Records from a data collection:
---*---
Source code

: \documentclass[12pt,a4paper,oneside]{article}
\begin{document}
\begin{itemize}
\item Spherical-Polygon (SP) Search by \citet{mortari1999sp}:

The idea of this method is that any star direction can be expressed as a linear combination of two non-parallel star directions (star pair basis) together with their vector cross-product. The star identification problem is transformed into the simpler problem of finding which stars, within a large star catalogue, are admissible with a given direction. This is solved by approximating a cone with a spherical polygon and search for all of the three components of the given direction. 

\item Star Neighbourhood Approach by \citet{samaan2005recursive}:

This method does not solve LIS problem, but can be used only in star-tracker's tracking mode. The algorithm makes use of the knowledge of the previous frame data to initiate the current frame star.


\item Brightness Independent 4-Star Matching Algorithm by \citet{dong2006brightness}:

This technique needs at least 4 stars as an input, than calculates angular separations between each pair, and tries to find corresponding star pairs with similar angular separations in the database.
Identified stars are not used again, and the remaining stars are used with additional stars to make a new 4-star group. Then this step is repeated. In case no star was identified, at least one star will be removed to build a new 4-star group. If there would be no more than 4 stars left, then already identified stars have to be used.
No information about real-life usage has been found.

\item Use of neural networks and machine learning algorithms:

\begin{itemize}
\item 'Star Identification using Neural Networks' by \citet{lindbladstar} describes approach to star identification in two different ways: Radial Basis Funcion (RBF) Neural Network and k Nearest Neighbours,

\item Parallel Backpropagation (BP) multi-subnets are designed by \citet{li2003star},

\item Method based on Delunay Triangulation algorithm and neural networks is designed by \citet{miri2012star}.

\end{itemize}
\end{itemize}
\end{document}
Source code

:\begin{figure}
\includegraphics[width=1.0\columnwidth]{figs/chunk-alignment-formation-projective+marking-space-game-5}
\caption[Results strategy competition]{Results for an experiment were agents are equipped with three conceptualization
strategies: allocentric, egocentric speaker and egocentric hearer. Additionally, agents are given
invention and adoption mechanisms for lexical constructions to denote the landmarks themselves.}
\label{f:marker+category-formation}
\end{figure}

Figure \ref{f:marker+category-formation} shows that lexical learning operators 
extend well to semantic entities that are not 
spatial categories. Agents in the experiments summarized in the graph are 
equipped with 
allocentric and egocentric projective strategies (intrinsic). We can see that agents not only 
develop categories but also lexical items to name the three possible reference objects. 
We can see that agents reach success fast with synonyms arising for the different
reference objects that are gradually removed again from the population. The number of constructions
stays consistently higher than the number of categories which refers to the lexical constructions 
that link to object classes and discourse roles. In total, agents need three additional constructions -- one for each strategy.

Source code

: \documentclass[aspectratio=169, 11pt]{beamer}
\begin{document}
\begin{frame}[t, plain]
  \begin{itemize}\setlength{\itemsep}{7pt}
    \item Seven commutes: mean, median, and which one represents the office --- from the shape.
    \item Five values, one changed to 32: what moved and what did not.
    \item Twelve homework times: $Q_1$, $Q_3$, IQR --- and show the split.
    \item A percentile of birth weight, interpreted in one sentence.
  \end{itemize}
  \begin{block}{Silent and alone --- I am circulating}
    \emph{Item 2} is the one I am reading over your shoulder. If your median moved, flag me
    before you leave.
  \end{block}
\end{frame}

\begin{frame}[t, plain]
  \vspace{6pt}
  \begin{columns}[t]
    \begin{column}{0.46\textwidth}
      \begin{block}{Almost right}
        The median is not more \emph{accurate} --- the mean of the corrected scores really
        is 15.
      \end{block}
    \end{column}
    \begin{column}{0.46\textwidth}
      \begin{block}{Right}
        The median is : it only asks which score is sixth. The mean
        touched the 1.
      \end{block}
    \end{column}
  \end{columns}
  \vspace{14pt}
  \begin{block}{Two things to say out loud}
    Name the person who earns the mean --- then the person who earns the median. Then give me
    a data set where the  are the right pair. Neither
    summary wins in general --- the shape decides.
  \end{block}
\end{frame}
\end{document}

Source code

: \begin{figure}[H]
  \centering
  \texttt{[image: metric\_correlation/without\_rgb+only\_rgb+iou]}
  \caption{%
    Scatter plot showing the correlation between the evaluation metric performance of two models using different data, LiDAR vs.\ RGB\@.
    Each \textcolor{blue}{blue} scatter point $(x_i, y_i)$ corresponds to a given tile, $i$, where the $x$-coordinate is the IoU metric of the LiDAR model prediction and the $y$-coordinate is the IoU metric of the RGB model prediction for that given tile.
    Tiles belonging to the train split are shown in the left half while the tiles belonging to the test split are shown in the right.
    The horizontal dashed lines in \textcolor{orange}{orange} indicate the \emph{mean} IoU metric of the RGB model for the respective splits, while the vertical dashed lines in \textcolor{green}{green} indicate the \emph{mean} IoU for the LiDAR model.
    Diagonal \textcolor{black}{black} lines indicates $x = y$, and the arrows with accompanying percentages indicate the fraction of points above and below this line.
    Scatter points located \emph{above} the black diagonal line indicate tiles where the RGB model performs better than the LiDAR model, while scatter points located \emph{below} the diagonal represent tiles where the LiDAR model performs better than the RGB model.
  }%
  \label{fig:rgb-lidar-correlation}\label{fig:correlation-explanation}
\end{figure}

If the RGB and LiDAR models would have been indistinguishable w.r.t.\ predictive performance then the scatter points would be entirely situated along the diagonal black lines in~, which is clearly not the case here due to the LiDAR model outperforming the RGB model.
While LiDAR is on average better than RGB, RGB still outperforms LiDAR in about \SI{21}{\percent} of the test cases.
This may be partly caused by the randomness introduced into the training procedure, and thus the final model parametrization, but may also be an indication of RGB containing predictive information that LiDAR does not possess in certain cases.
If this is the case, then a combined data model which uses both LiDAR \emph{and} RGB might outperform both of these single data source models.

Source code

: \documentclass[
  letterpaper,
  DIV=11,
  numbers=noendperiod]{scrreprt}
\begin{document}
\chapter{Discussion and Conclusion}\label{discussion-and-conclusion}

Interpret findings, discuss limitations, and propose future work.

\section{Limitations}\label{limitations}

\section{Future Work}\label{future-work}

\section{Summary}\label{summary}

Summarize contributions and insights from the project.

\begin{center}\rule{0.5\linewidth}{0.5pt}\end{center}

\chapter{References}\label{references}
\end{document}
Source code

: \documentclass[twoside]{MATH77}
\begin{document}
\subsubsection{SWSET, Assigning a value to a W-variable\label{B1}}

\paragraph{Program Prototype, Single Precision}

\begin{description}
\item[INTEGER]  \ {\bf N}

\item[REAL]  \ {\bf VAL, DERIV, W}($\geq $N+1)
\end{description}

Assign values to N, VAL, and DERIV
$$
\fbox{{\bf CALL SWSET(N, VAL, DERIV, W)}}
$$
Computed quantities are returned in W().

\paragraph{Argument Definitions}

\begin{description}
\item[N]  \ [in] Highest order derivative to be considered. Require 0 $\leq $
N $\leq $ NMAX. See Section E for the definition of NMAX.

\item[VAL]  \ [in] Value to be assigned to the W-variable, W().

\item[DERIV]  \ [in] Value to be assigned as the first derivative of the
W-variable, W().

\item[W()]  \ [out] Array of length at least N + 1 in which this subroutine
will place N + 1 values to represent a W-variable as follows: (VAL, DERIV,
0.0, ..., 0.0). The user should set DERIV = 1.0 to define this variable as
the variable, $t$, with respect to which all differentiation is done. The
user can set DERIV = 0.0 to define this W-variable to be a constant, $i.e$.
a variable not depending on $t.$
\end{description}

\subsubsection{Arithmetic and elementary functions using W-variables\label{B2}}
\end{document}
---*---
- _Activity_: Among the lines above, which hold the word "SWSET"? Report each one.

- _Expected output_:
\subsubsection{SWSET, Assigning a value to a W-variable\label{B1}}
\fbox{{\bf CALL SWSET(N, VAL, DERIV, W)}}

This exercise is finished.